● **Problem details**: Every line below that holds the string "bridge" should be copied out.

==*==

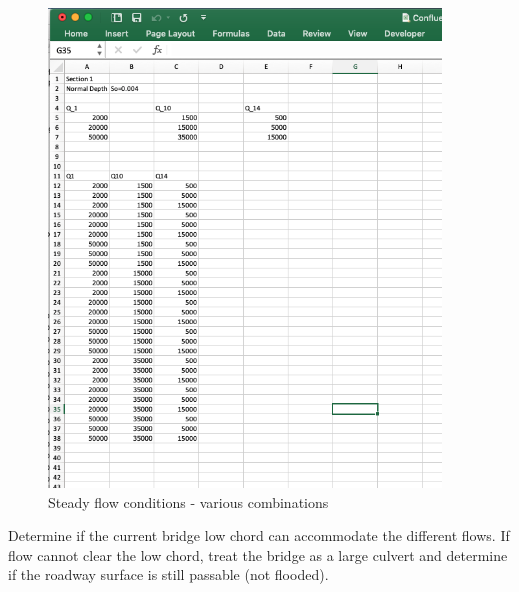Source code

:\documentclass[12pt]{article}
\begin{document}
\begin{figure}[h!] %
   \centering
   \includegraphics[height=5in]{steady-flow-conditions.png} 
   \caption{Steady flow conditions - various combinations}
   \label{fig:steady-flow-conditions}
\end{figure}
Determine if the current bridge low chord can accommodate the different flows. 
If flow cannot clear the low chord, treat the bridge as a large culvert and determine if the roadway surface is still passable (not flooded).
\end{document}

==*==

● **Written solution**:
Determine if the current bridge low chord can accommodate the different flows. 
If flow cannot clear the low chord, treat the bridge as a large culvert and determine if the roadway surface is still passable (not flooded).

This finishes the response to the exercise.